WHAT YOU SHOULD DO =
Whenever a line of the entries below holds the string "jest", copy that line and return it.

RECORDS FOR THE EXERCISE =
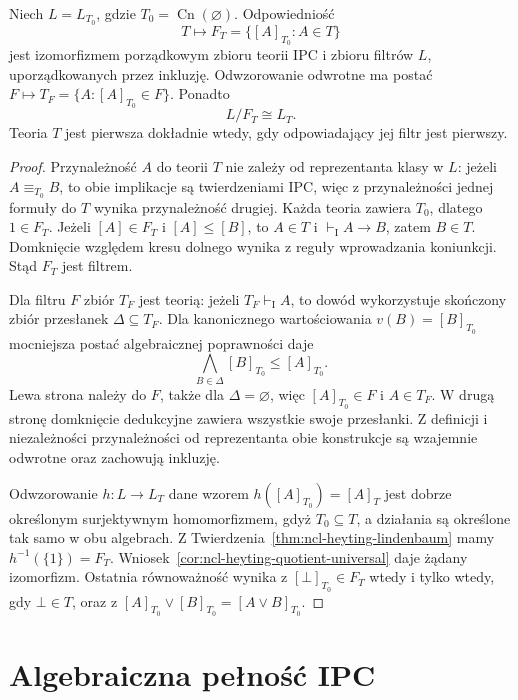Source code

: \begin{stwierdzenie}
\label{prop:ncl-heyting-theories-filters}
Niech $L=L_{T_0}$, gdzie
$T_0=\operatorname{Cn}(\varnothing)$.
Odpowiedniość
\[
 T\longmapsto F_T=\{[A]_{T_0}:A\in T\}
\]
jest izomorfizmem porządkowym zbioru teorii IPC
i zbioru filtrów $L$, uporządkowanych przez inkluzję.
Odwzorowanie odwrotne ma postać
$F\longmapsto T_F=\{A:[A]_{T_0}\in F\}$.
Ponadto
\[
 L/F_T\cong L_T.
\]
Teoria $T$ jest pierwsza dokładnie wtedy,
gdy odpowiadający jej filtr jest pierwszy.
\end{stwierdzenie}
\begin{proof}
Przynależność $A$ do teorii $T$ nie zależy od
reprezentanta klasy w $L$: jeżeli
$A\equiv_{T_0}B$, to obie implikacje są
twierdzeniami IPC, więc z przynależności jednej
formuły do $T$ wynika przynależność drugiej.
Każda teoria zawiera $T_0$, dlatego $1\in F_T$.
Jeżeli $[A]\in F_T$ i $[A]\leq[B]$, to
$A\in T$ i $\vdash_{\mathrm I}A\to B$,
zatem $B\in T$. Domknięcie względem kresu
dolnego wynika z reguły wprowadzania koniunkcji.
Stąd $F_T$ jest filtrem.

Dla filtru $F$ zbiór $T_F$ jest teorią:
jeżeli $T_F\vdash_{\mathrm I}A$, to dowód
wykorzystuje skończony zbiór przesłanek
$\Delta\subseteq T_F$. Dla kanonicznego
wartościowania $v(B)=[B]_{T_0}$ mocniejsza
postać algebraicznej poprawności daje
\[
 \bigwedge_{B\in\Delta}[B]_{T_0}\leq[A]_{T_0}.
\]
Lewa strona należy do $F$, także dla
$\Delta=\varnothing$, więc $[A]_{T_0}\in F$
i $A\in T_F$. W drugą stronę domknięcie
dedukcyjne zawiera wszystkie swoje przesłanki.
Z definicji i niezależności przynależności
od reprezentanta obie konstrukcje są wzajemnie
odwrotne oraz zachowują inkluzję.

Odwzorowanie $h:L\to L_T$ dane wzorem
$h([A]_{T_0})=[A]_T$ jest dobrze określonym
surjektywnym homomorfizmem, gdyż $T_0\subseteq T$,
a działania są określone tak samo w obu algebrach.
Z Twierdzenia~\ref{thm:ncl-heyting-lindenbaum}
mamy $h^{-1}(\{1\})=F_T$.
Wniosek~\ref{cor:ncl-heyting-quotient-universal}
daje żądany izomorfizm.
Ostatnia równoważność wynika z
$[\bot]_{T_0}\in F_T$ wtedy i tylko wtedy,
gdy $\bot\in T$, oraz z
$[A]_{T_0}\vee[B]_{T_0}=[A\vee B]_{T_0}$.
\end{proof}

\section{Algebraiczna pełność IPC}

WRITTEN RESPONSE =
jest izomorfizmem porządkowym zbioru teorii IPC
Teoria $T$ jest pierwsza dokładnie wtedy,
gdy odpowiadający jej filtr jest pierwszy.
Stąd $F_T$ jest filtrem.
Dla filtru $F$ zbiór $T_F$ jest teorią:
$h([A]_{T_0})=[A]_T$ jest dobrze określonym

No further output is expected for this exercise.